■ **Your instructions**
Only lines holding "grqq" are needed; copy each of them from the data below.

== Listed records ==

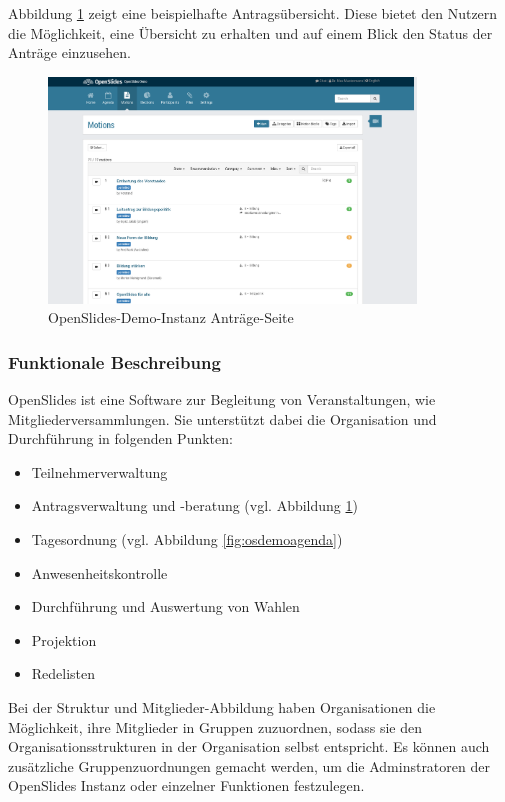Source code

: \documentclass[11pt,a4paper]{article}
\begin{document}
Abbildung \ref{fig:osdemomotion} zeigt eine beispielhafte Antragsübersicht. 
Diese bietet den Nutzern die Möglichkeit, eine Übersicht zu erhalten und auf 
einem Blick den Status der Anträge einzusehen.
\begin{figure}[htp]
	\centering
	\includegraphics[width=0.87\textwidth]{img/openslides_motions_page.png}
	\caption[OpenSlides-Demo-Instanz \glqq{}Anträge\grqq{}-Seite
	\cite{osdemo}]{OpenSlides-Demo-Instanz \glqq{}Anträge\grqq{}-Seite 
		\cite{osdemo}}
	\label{fig:osdemomotion}
\end{figure}
\newpage
\subsubsection{Funktionale Beschreibung}
\label{subsubsec:introfofb}
OpenSlides \cite{oshp} ist eine Software zur Begleitung von Veranstaltungen, 
wie Mitgliederversammlungen. Sie unterstützt dabei die Organisation und 
Durchführung in folgenden Punkten:
\begin{itemize}
	\item Teilnehmerverwaltung
	\item Antragsverwaltung und -beratung (vgl. Abbildung 
		\ref{fig:osdemomotion})
	\item Tagesordnung (vgl. Abbildung \ref{fig:osdemoagenda})
	\item Anwesenheitskontrolle
	\item Durchführung und Auswertung von Wahlen
	\item Projektion
	\item Redelisten
\end{itemize}
Bei der Struktur und Mitglieder-Abbildung haben Organisationen die Möglichkeit, 
ihre Mitglieder in Gruppen zuzuordnen, sodass sie den Organisationsstrukturen 
in der Organisation selbst entspricht. Es können auch zusätzliche 
Gruppenzuordnungen gemacht werden, um die Adminstratoren der OpenSlides Instanz 
oder einzelner Funktionen festzulegen.
\end{document}
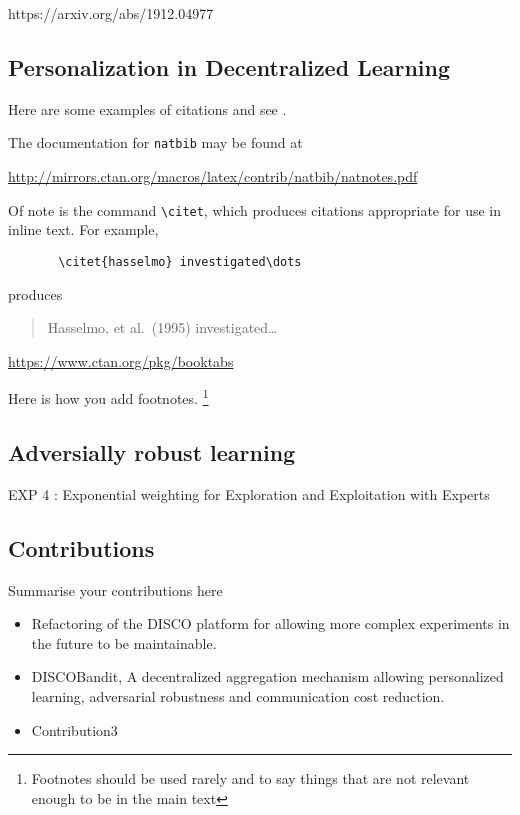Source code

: \documentclass{article}
\begin{document}
https://arxiv.org/abs/1912.04977 
\label{sec:related}
    \subsection{Personalization in Decentralized Learning}
    Here are some examples of citations
    \cite{kour2014real,kour2014fast} and see \cite{hadash2018estimate}.
    
    The documentation for \verb+natbib+ may be found at
    \begin{center}
      \url{http://mirrors.ctan.org/macros/latex/contrib/natbib/natnotes.pdf}
    \end{center}
    
    Of note is the command \verb+\citet+, which produces citations
    appropriate for use in inline text.  For example,
    \begin{verbatim}
       \citet{hasselmo} investigated\dots
    \end{verbatim}
    produces
    \begin{quote}
      Hasselmo, et al.\ (1995) investigated\dots
    \end{quote}
    
    \begin{center}
      \url{https://www.ctan.org/pkg/booktabs}
    \end{center}
    
    Here is how you add footnotes. \footnote{Footnotes should be used rarely and to say things that are not relevant enough to be in the main text}
    
    \subsection{Adversially robust learning}
    EXP 4 : Exponential weighting for Exploration and Exploitation with Experts
    \subsection{Contributions} Summarise your contributions here
    \begin{itemize}
        \item Refactoring of the DISCO platform for allowing more complex experiments in the future to be maintainable.
        \item DISCOBandit, A decentralized aggregation mechanism allowing personalized learning, adversarial robustness and communication cost reduction. 
        \item Contribution3
    \end{itemize}
    
\end{document}
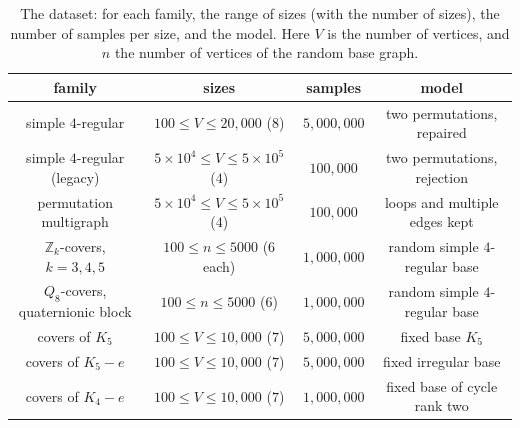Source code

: \documentclass[12pt,oneside,english]{amsart}
\numberwithin{equation}{section}
\numberwithin{figure}{section}
\numberwithin{table}{section}
\theoremstyle{plain}
\numberwithin{thm}{section}
\theoremstyle{plain}
\theoremstyle{plain}
\theoremstyle{plain}
\theoremstyle{definition}
\theoremstyle{definition}
\theoremstyle{definition}
\theoremstyle{remark}
\providecommand{\tabularnewline}{\\}
\begin{document}
\begin{table}[tbp]
\begin{centering}
{\footnotesize\setlength{\tabcolsep}{3pt}
\begin{tabular}{|c|c|c|c|}
\hline
family & sizes & samples & model\tabularnewline
\hline
simple $4$-regular & $100\leq V\leq20{,}000$ ($8$) & $5{,}000{,}000$ & two permutations, repaired\tabularnewline
\hline
simple $4$-regular (legacy) & $5\times10^{4}\leq V\leq5\times10^{5}$ ($4$) & $100{,}000$ & two permutations, rejection\tabularnewline
\hline
permutation multigraph & $5\times10^{4}\leq V\leq5\times10^{5}$ ($4$) & $100{,}000$ & loops and multiple edges kept\tabularnewline
\hline
$\mathbb{Z}_{k}$-covers, $k=3,4,5$ & $100\leq n\leq5000$ ($6$ each) & $1{,}000{,}000$ & random simple $4$-regular base\tabularnewline
\hline
$Q_{8}$-covers, quaternionic block & $100\leq n\leq5000$ ($6$) & $1{,}000{,}000$ & random simple $4$-regular base\tabularnewline
\hline
covers of $K_{5}$ & $100\leq V\leq10{,}000$ ($7$) & $5{,}000{,}000$ & fixed base $K_{5}$\tabularnewline
\hline
covers of $K_{5}-e$ & $100\leq V\leq10{,}000$ ($7$) & $5{,}000{,}000$ & fixed irregular base\tabularnewline
\hline
covers of $K_{4}-e$ & $100\leq V\leq10{,}000$ ($7$) & $1{,}000{,}000$ & fixed base of cycle rank two\tabularnewline
\hline
\end{tabular}}
\par\end{centering}
\caption{\label{tab:dataset}The dataset: for each family, the range of sizes
(with the number of sizes), the number of samples per size, and the
model. Here $V$ is the number of vertices, and $n$ the number of
vertices of the random base graph.}
\end{table}
\end{document}
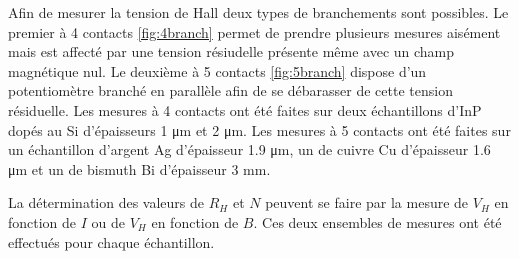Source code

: \begin{minipage}{\textwidth}
    Afin de mesurer la tension de Hall deux types de branchements sont possibles. Le premier à 4 contacts \autoref{fig:4branch} permet de prendre plusieurs mesures aisément mais est affecté par une tension résiudelle présente même avec un champ magnétique nul. Le deuxième à 5 contacts \autoref{fig:5branch} dispose d'un potentiomètre branché en parallèle afin de se débarasser de cette tension résiduelle. Les mesures à 4 contacts ont été faites sur deux échantillons d'InP dopés au Si d'épaisseurs 1 \si{\micro\meter} et 2 \si{\micro\meter}. Les mesures à 5 contacts ont été faites sur un échantillon d'argent Ag d'épaisseur 1.9 \si{\micro \meter}, un de cuivre Cu d'épaisseur 1.6 \si{\micro \meter} et un de bismuth Bi d'épaisseur 3 \si{\milli \meter}.

    La détermination des valeurs de \(R_H\) et \(N\) peuvent se faire par la mesure de \(V_H\) en fonction de \(I\) ou de \(V_H\) en fonction de \(B\). Ces deux ensembles de mesures ont été effectués pour chaque échantillon.
    
\end{minipage}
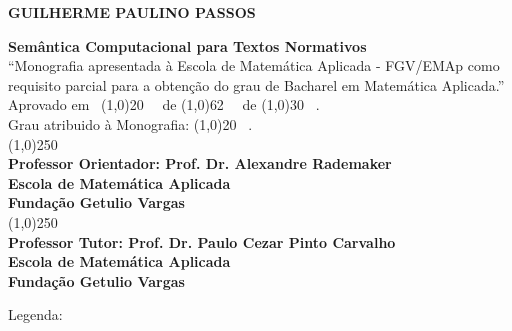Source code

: \documentclass[12pt, a4paper, twoside]{article}
\newcommand{\fixed}[1]{\todo[color=Green]{#1}}
\theoremstyle{definition}
\newcommand{\supervisor}{Alexandre Rademaker}
\begin{document}
\begin{titlepage}
 \begin{center}
 
  {\bf \large \uppercase{Guilherme Paulino Passos}}\\[0.3cm]

  \vspace{25 mm}

  {\bf \large Semântica Computacional para Textos Normativos}\\[3cm]

  {“Monografia apresentada à Escola de Matemática Aplicada  - FGV/EMAp como requisito parcial para a obtenção do grau de Bacharel em Matemática Aplicada.”}\\[3cm]


  {Aprovado em \ \line(1,0){20} \ \ de \line(1,0){62} \ \ de \line(1,0){30} \ .}\\[0.1cm]
  {Grau atribuido à Monografia: \line(1,0){20} \ . }\\[3cm]
  
  
  {\line(1,0){250}}\\
  {\bf Professor Orientador: Prof. Dr. \supervisor}\\[0.1cm]
  {\bf Escola de Matemática Aplicada}\\[0.1cm]
  {\bf Fundação Getulio Vargas}\\[1.5cm]
  
    {\line(1,0){250}}\\
    {\bf Professor Tutor: Prof. Dr. Paulo Cezar Pinto Carvalho}\\[0.1cm]
    {\bf Escola de Matemática Aplicada}\\[0.1cm]
    {\bf Fundação Getulio Vargas}
 \end{center}
\end{titlepage}

\newpage\null\thispagestyle{empty}\newpage


\tableofcontents

\newpage

Legenda:
\fixed{fixed}
\listoftodos

%
%
%
\end{document}
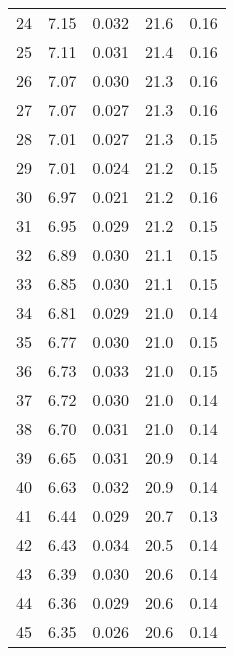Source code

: \begin{table}
\begin{tabular}{c|ll|ll}
24 & 7.15 & 0.032 & 21.6 & 0.16 \\
25 & 7.11 & 0.031 & 21.4 & 0.16 \\
26 & 7.07 & 0.030 & 21.3 & 0.16 \\
27 & 7.07 & 0.027 & 21.3 & 0.16 \\
28 & 7.01 & 0.027 & 21.3 & 0.15 \\
29 & 7.01 & 0.024 & 21.2 & 0.15 \\
30 & 6.97 & 0.021 & 21.2 & 0.16 \\
31 & 6.95 & 0.029 & 21.2 & 0.15 \\
32 & 6.89 & 0.030 & 21.1 & 0.15 \\
33 & 6.85 & 0.030 & 21.1 & 0.15 \\
34 & 6.81 & 0.029 & 21.0 & 0.14 \\
35 & 6.77 & 0.030 & 21.0 & 0.15 \\
36 & 6.73 & 0.033 & 21.0 & 0.15 \\
37 & 6.72 & 0.030 & 21.0 & 0.14 \\
38 & 6.70 & 0.031 & 21.0 & 0.14 \\
39 & 6.65 & 0.031 & 20.9 & 0.14 \\
40 & 6.63 & 0.032 & 20.9 & 0.14 \\
41 & 6.44 & 0.029 & 20.7 & 0.13 \\
42 & 6.43 & 0.034 & 20.5 & 0.14 \\
43 & 6.39 & 0.030 & 20.6 & 0.14 \\
44 & 6.36 & 0.029 & 20.6 & 0.14 \\
45 & 6.35 & 0.026 & 20.6 & 0.14 \\
               \hline
        \end{tabular}
    \end{table}
    \clearpage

===

■ **Answer section**
	\caption[OpenSlides-Demo-Instanz \glqq{}Anträge\grqq{}-Seite
	\cite{osdemo}]{OpenSlides-Demo-Instanz \glqq{}Anträge\grqq{}-Seite 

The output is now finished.